Il "rapimento" virtuale consiste nel bloccare i siti tramite un sequestro illecito di server Internet su cui alloggiano i siti stessi.

La tendenza, di cui si occupa con risalto la stampa giapponese, è stata ribattezzata dalla Polizia di Stato "Cyber-estorsione", un fenomeno confermato dalle autorità in costante aumento negli ultimi mesi: nel 2006 il numero degli attacchi ha superato quota 16.000, un incremento di 3,4 volte rispetto al 2005, con un totale di oltre 650.000 computer infettati (+170%) nella seconda metà dell'anno.

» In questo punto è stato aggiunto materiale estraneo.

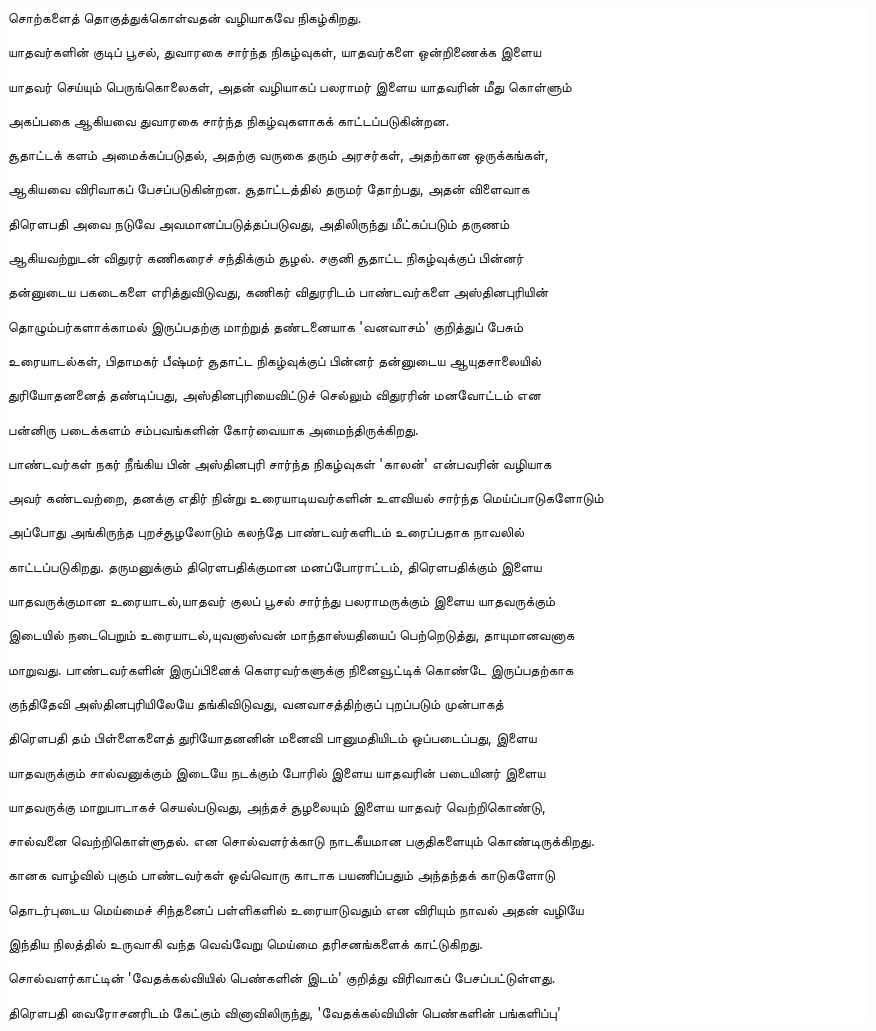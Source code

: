 சொற்களைத் தொகுத்துக்கொள்வதன் வழியாகவே நிகழ்கிறது.



யாதவர்களின் குடிப் பூசல், துவாரகை சார்ந்த நிகழ்வுகள், யாதவர்களை ஒன்றிணைக்க இளைய

யாதவர் செய்யும் பெருங்கொலைகள், அதன் வழியாகப் பலராமர் இளைய யாதவரின் மீது கொள்ளும்

அகப்பகை ஆகியவை துவாரகை சார்ந்த நிகழ்வுகளாகக் காட்டப்படுகின்றன.



சூதாட்டக் களம் அமைக்கப்படுதல், அதற்கு வருகை தரும் அரசர்கள், அதற்கான ஒருக்கங்கள்,

ஆகியவை விரிவாகப் பேசப்படுகின்றன. சூதாட்டத்தில் தருமர் தோற்பது, அதன் விளைவாக

திரெளபதி அவை நடுவே அவமானப்படுத்தப்படுவது, அதிலிருந்து மீட்கப்படும் தருணம்

ஆகியவற்றுடன் விதுரர் கணிகரைச் சந்திக்கும் சூழல். சகுனி சூதாட்ட நிகழ்வுக்குப் பின்னர்

தன்னுடைய பகடைகளை எரித்துவிடுவது, கணிகர் விதுரரிடம் பாண்டவர்களை அஸ்தினபுரியின்

தொழும்பர்களாக்காமல் இருப்பதற்கு மாற்றுத் தண்டனையாக \'வனவாசம்' குறித்துப் பேசும்

உரையாடல்கள், பிதாமகர் பீஷ்மர் சூதாட்ட நிகழ்வுக்குப் பின்னர் தன்னுடைய ஆயுதசாலையில்

துரியோதனனைத் தண்டிப்பது, அஸ்தினபுரியைவிட்டுச் செல்லும் விதுரரின் மனவோட்டம் என

பன்னிரு படைக்களம் சம்பவங்களின் கோர்வையாக அமைந்திருக்கிறது.



பாண்டவர்கள் நகர் நீங்கிய பின் அஸ்தினபுரி சார்ந்த நிகழ்வுகள் \'காலன்' என்பவரின் வழியாக

அவர் கண்டவற்றை, தனக்கு எதிர் நின்று உரையாடியவர்களின் உளவியல் சார்ந்த மெய்ப்பாடுகளோடும்

அப்போது அங்கிருந்த புறச்சூழலோடும் கலந்தே பாண்டவர்களிடம் உரைப்பதாக நாவலில்

காட்டப்படுகிறது. தருமனுக்கும் திரெளபதிக்குமான மனப்போராட்டம், திரெளபதிக்கும் இளைய

யாதவருக்குமான உரையாடல்,யாதவர் குலப் பூசல் சார்ந்து பலராமருக்கும் இளைய யாதவருக்கும்

இடையில் நடைபெறும் உரையாடல்,யுவனாஸ்வன் மாந்தாஸ்யதியைப் பெற்றெடுத்து, தாயுமானவனாக

மாறுவது. பாண்டவர்களின் இருப்பினைக் கௌரவர்களுக்கு நினைவூட்டிக் கொண்டே இருப்பதற்காக

குந்திதேவி அஸ்தினபுரியிலேயே தங்கிவிடுவது, வனவாசத்திற்குப் புறப்படும் முன்பாகத்

திரௌபதி தம் பிள்ளைகளைத் துரியோதனனின் மனைவி பானுமதியிடம் ஒப்படைப்பது, இளைய

யாதவருக்கும் சால்வனுக்கும் இடையே நடக்கும் போரில் இளைய யாதவரின் படையினர் இளைய

யாதவருக்கு மாறுபாடாகச் செயல்படுவது, அந்தச் சூழலையும் இளைய யாதவர் வெற்றிகொண்டு,

சால்வனை வெற்றிகொள்ளுதல். என சொல்வளர்க்காடு நாடகீயமான பகுதிகளையும் கொண்டிருக்கிறது.



கானக வாழ்வில் புகும் பாண்டவர்கள் ஒவ்வொரு காடாக பயணிப்பதும் அந்தந்தக் காடுகளோடு

தொடர்புடைய மெய்மைச் சிந்தனைப் பள்ளிகளில் உரையாடுவதும் என விரியும் நாவல் அதன் வழியே

இந்திய நிலத்தில் உருவாகி வந்த வெவ்வேறு மெய்மை தரிசனங்களைக் காட்டுகிறது.



சொல்வளர்காட்டின் \'வேதக்கல்வியில் பெண்களின் இடம்' குறித்து விரிவாகப் பேசப்பட்டுள்ளது.

திரௌபதி வைரோசனரிடம் கேட்கும் வினாவிலிருந்து, \'வேதக்கல்வியின் பெண்களின் பங்களிப்பு'
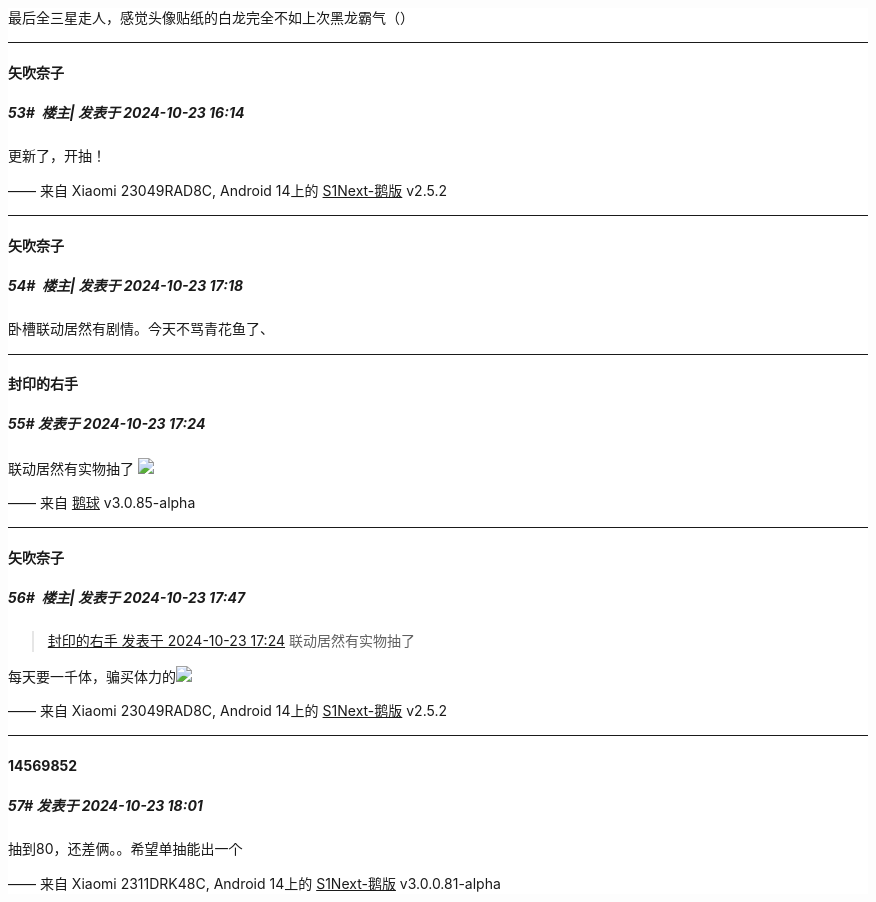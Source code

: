 最后全三星走人，感觉头像贴纸的白龙完全不如上次黑龙霸气（）


*****

####  矢吹奈子  
##### 53#         楼主| 发表于 2024-10-23 16:14

更新了，开抽！

—— 来自 Xiaomi 23049RAD8C, Android 14上的 [S1Next-鹅版](https://github.com/ykrank/S1-Next/releases) v2.5.2


*****

####  矢吹奈子  
##### 54#         楼主| 发表于 2024-10-23 17:18

卧槽联动居然有剧情。今天不骂青花鱼了、


*****

####  封印的右手  
##### 55#       发表于 2024-10-23 17:24

联动居然有实物抽了
<img src="https://p.sda1.dev/19/8ce8862688fb242c82d5091497a77244/image.jpg" referrerpolicy="no-referrer">

—— 来自 [鹅球](https://www.pgyer.com/xfPejhuq) v3.0.85-alpha


*****

####  矢吹奈子  
##### 56#         楼主| 发表于 2024-10-23 17:47

<blockquote><a href="httphttps://bbs.saraba1st.com/2b/forum.php?mod=redirect&amp;goto=findpost&amp;pid=66524626&amp;ptid=2200012" target="_blank">封印的右手 发表于 2024-10-23 17:24</a>
联动居然有实物抽了</blockquote>
每天要一千体，骗买体力的<img src="https://static.saraba1st.com/image/smiley/face2017/086.png" referrerpolicy="no-referrer">

—— 来自 Xiaomi 23049RAD8C, Android 14上的 [S1Next-鹅版](https://github.com/ykrank/S1-Next/releases) v2.5.2


*****

####  14569852  
##### 57#       发表于 2024-10-23 18:01

抽到80，还差俩。。希望单抽能出一个

—— 来自 Xiaomi 2311DRK48C, Android 14上的 [S1Next-鹅版](https://github.com/ykrank/S1-Next/releases) v3.0.0.81-alpha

Nella maggior parte dei casi l'attacco informatico (chiamato tecnicamente DoS o Denial of Service) è condotto tramite un virus che infetta un elevato numero di computer che, all'oscuro degli utenti stessi, vengono utilizzati dai cyber-criminali per attaccare all'unisono il server vittima, che rimane off-line da alcuni minuti a diverse ore e persino giorni interi: in questo lasso di tempo arriva la richiesta di riscatto per riportare la situazione alla normalità.
In uno dei casi più recenti, avvenuto il mese scorso, il sito di una nota casa editrice di Tokyo è rimasto sotto attacco per tre giorni consecutivi, con una richiesta di riscatto (che poi non è stato pagato) di oltre 600.000 yen (3.700 euro).